June 2nd, 2015 by Tori Hudson, N.D.
A recent study using black cohosh, demonstrates a new addition to a natural medicine strategy for addressing PCOS. One hundred women with PCOS were recruited and seen in a clinic in Egypt. Women were randomly assigned to receive either 40 mg/day of black cohosh for 10 days or 100 mg/day of clomiphene for 5 days. (Clomiphene citrate is a conventional pharmaceutical prescription used as a first line approach to induce ovulation.) Treatments were given starting on day two of each cycle and continued for 3 consecutive cycles.
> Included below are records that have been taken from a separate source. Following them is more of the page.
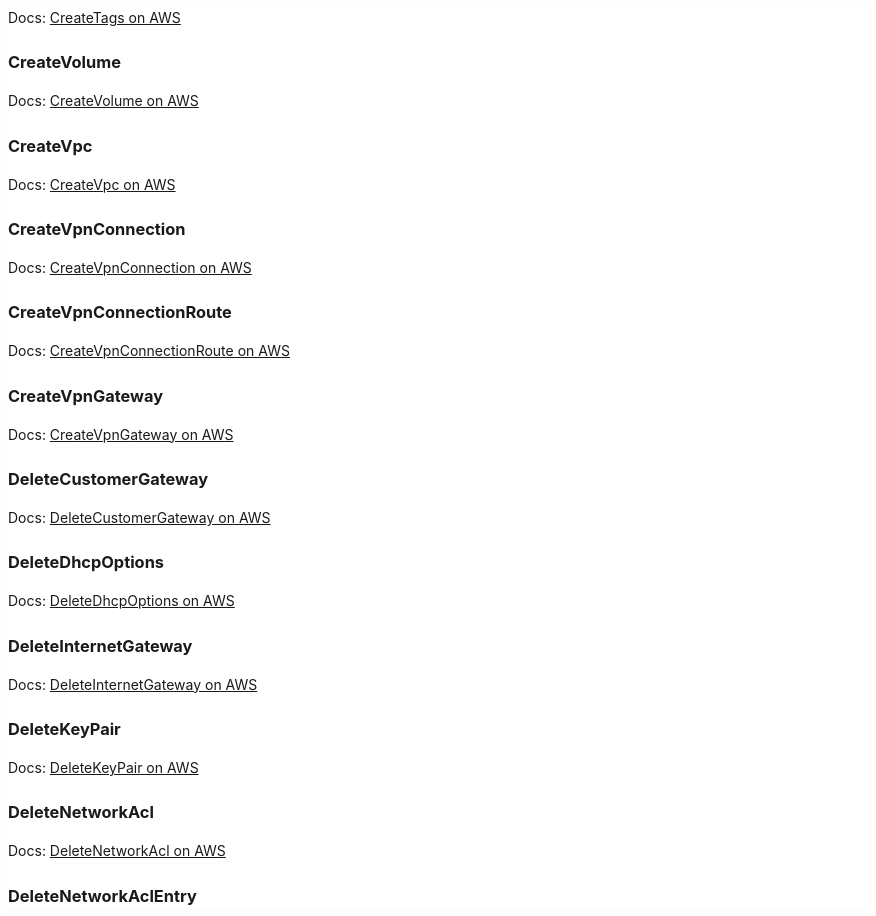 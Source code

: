 Docs: [CreateTags on AWS](http://docs.amazonwebservices.com/AWSEC2/latest/APIReference/ApiReference-query-CreateTags.html)

### CreateVolume ###

Docs: [CreateVolume on AWS](http://docs.amazonwebservices.com/AWSEC2/latest/APIReference/ApiReference-query-CreateVolume.html)

### CreateVpc ###

Docs: [CreateVpc on AWS](http://docs.amazonwebservices.com/AWSEC2/latest/APIReference/ApiReference-query-CreateVpc.html)

### CreateVpnConnection ###

Docs: [CreateVpnConnection on AWS](http://docs.amazonwebservices.com/AWSEC2/latest/APIReference/ApiReference-query-CreateVpnConnection.html)

### CreateVpnConnectionRoute ###

Docs: [CreateVpnConnectionRoute on AWS](http://docs.amazonwebservices.com/AWSEC2/latest/APIReference/ApiReference-query-CreateVpnConnectionRoute.html)

### CreateVpnGateway ###

Docs: [CreateVpnGateway on AWS](http://docs.amazonwebservices.com/AWSEC2/latest/APIReference/ApiReference-query-CreateVpnGateway.html)

### DeleteCustomerGateway ###

Docs: [DeleteCustomerGateway on AWS](http://docs.amazonwebservices.com/AWSEC2/latest/APIReference/ApiReference-query-DeleteCustomerGateway.html)

### DeleteDhcpOptions ###

Docs: [DeleteDhcpOptions on AWS](http://docs.amazonwebservices.com/AWSEC2/latest/APIReference/ApiReference-query-DeleteDhcpOptions.html)

### DeleteInternetGateway ###

Docs: [DeleteInternetGateway on AWS](http://docs.amazonwebservices.com/AWSEC2/latest/APIReference/ApiReference-query-DeleteInternetGateway.html)

### DeleteKeyPair ###

Docs: [DeleteKeyPair on AWS](http://docs.amazonwebservices.com/AWSEC2/latest/APIReference/ApiReference-query-DeleteKeyPair.html)

### DeleteNetworkAcl ###

Docs: [DeleteNetworkAcl on AWS](http://docs.amazonwebservices.com/AWSEC2/latest/APIReference/ApiReference-query-DeleteNetworkAcl.html)

### DeleteNetworkAclEntry ###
Blood tests included follicle-stimulating hormone (FSH), luteinizing hormone (LH) and progesterone. Transvaginal ultrasound was performed to document follicular size and growth as well as endometrial thickness. If a follicle achieved a size of 18 mm or greater, human chorionic gonadotropin (HCG) was given and then intercourse was recommended.
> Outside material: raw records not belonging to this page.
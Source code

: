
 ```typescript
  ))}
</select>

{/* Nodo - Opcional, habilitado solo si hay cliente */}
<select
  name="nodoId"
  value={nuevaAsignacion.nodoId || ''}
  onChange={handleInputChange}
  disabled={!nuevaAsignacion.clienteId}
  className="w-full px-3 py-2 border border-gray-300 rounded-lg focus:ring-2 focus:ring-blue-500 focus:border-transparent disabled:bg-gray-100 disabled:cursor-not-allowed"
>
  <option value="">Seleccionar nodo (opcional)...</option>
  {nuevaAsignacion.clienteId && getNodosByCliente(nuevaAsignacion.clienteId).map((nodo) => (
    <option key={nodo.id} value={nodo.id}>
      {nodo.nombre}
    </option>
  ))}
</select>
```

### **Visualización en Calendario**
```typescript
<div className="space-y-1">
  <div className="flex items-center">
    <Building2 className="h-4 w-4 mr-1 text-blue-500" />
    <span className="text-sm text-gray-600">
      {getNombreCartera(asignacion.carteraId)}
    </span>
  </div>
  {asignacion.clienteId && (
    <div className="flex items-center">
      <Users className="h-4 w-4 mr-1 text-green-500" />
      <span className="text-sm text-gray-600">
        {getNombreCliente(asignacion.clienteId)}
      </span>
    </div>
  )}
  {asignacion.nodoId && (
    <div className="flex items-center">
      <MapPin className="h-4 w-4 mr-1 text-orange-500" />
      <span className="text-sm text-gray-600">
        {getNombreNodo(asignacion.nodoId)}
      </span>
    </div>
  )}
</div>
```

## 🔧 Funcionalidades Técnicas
While at baseline, both the black cohosh and clomiphene groups had similar FSH, LH and FSH/LH rations, at the end of the treatment period, the black cohosh group had a significantly greater reduction in the LH level as well as the FSH/LH ratio. After receiving black cohosh, this group also had significantly greater progesterone levels and endometrial thickening. Remarkably, the black cohosh group had more pregnancies (7 vs. 4), although in terms of statistical power and 50 women in each group, this did not reach statistical significance. There were also 2 twin pregnancies in the black cohosh group vs. 1 in the clomiphene group. Again, this was not statistically significant. The black cohosh group had 1 miscarriage and 1 case of mild hyperstimulation compared with the clomiphene group that saw no miscarriages, 1 mild case and 1 moderate case of hyperstimulation. And again, this was not statistically significant.
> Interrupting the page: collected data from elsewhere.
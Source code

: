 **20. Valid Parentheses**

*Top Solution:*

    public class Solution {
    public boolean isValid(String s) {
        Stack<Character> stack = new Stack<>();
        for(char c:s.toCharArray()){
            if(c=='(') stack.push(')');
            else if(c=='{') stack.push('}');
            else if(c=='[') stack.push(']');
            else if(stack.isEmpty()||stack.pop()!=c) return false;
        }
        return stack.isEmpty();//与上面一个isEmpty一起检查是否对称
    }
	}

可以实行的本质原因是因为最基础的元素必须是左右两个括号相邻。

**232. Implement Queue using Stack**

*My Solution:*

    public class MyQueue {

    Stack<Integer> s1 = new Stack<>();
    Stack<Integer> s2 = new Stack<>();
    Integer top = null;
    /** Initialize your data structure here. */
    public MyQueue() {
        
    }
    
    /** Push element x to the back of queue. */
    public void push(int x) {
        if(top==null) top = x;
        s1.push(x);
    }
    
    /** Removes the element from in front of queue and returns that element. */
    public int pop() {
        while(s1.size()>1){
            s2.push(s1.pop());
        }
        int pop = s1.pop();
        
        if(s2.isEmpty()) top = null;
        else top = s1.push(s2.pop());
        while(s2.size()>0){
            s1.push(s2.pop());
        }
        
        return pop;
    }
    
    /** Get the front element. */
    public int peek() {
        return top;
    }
Commentary: Polycystic ovarian syndrome (PCOS) is one of the most challenging endocrinological disorders in women. It impacts not only the menstrual cycle, fertility, and physical manifestations of androgen excess (acne, hirsutism, hair loss), it increases the risk of long term significant health issues including type 2 diabetes, dyslipidemia, hypertension and endometrial cancer. While the underlying cause of polycystic ovarian syndrome is dominantly insulin resistance, it is often the symptoms of amenorrhea, oligomenorrhea or infertility and the associated lack of ovulation or only infrequent ovulation that brings women to the medical office.
This use of black cohosh and its apparent effect on inducing ovulation is a very useful study in the complex and challenging clinical management of women with PCOS. Adding black cohosh to natural medicine strategies that increase insulin sensitivity, reduce androgen excess, reduce conversion to the more active form of testosterone in the skin, while all the time being mindful of reducing the risk of future diseases such as type 2 diabetes, cardiovascular disease and endometrial cancer is an advancement in treatment options. We are left with a desire to better understand optimal black cohosh dosing for this purpose and larger studies to see the impact on regular ovulation and rates of pregnancy.
Reference: Kamel HH. Role of phyto-oestrogens in ovulation induction in women with polycystic ovarian syndrome. Eur J Obstet Gynecol Reprod Biol. May 2013;168(1):60-63.